The resulting Table 5.10 summarizes the annualized quarterly percentage rates for key economic variables in selected regions. These univariate statistics offer a fundamental understanding of individual variable behavior across different regions, setting the stage for more nuanced analyses. The subsequent analysis will involve comparing these variables using associative statistics.

5.3.12 Associative Statistics

This section outlines methods for exploring associative statistics within economic data, focusing on relationships across the dimensions of “Period,” “Indicator,” and “Region.”

Types of Relationships

The data is categorized into three primary dimensions: “Period”, “Indicator”, and “Region.” These categories allow us to examine relationships in different ways:

  1. Relationships Between Regions by Indicator Across Time Periods: This type of relationship examines how a single economic indicator, such as inflation, varies between different regions over multiple time periods. For instance, one might explore how inflation rates in the United States relate to those in the Euro area over a span of several years.

  2. Relationships Between Indicators by Region Across Time Periods: This focuses on a specific region and analyzes how different indicators are interrelated within it. Time-series data is again used to estimate these relationships. As an example, within the United States, one could investigate the relationship between inflation and interest rates over time.

  3. Relationships Between Indicators by Time Period Across Regions: This approach focuses on a single time period and assesses how different indicators correlate across multiple regions. Unlike the previous types, this uses cross-sectional data from different regions for a specific period. For example, in Q1 of 2023, you could analyze how inflation rates correlate with unemployment rates across different regions.

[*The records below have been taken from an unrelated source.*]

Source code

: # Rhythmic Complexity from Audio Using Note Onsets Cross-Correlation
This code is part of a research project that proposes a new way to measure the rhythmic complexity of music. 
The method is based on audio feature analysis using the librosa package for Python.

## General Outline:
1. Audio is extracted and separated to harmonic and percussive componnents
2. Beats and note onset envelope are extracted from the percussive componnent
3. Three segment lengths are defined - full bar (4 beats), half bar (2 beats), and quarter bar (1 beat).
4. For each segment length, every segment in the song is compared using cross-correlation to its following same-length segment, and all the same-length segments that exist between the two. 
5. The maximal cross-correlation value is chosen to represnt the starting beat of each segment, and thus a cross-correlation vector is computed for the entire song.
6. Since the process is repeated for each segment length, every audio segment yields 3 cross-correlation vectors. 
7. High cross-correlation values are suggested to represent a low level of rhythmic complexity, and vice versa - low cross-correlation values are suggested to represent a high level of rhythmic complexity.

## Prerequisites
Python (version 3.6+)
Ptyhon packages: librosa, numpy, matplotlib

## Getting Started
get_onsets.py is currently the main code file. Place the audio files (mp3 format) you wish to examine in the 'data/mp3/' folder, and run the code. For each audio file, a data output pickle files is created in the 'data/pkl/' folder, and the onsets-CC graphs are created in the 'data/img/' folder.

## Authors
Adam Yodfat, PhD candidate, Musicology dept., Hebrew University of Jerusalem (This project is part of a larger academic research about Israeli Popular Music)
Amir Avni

Additional types of relationships are possible; any combination of “Period,” “Indicator,” and “Region” can be explored. The first type will be the focus of this section.

Cross-join Data

To carry out the analysis, a cross-join is needed to restructure the data. This operation pairs every data point in one region with every data point in another region for each time period and indicator.

Table 5.11 shows the data in its original long format, while Table 5.12 illustrates the cross-joined data, which allows us to compute associative statistics between regions.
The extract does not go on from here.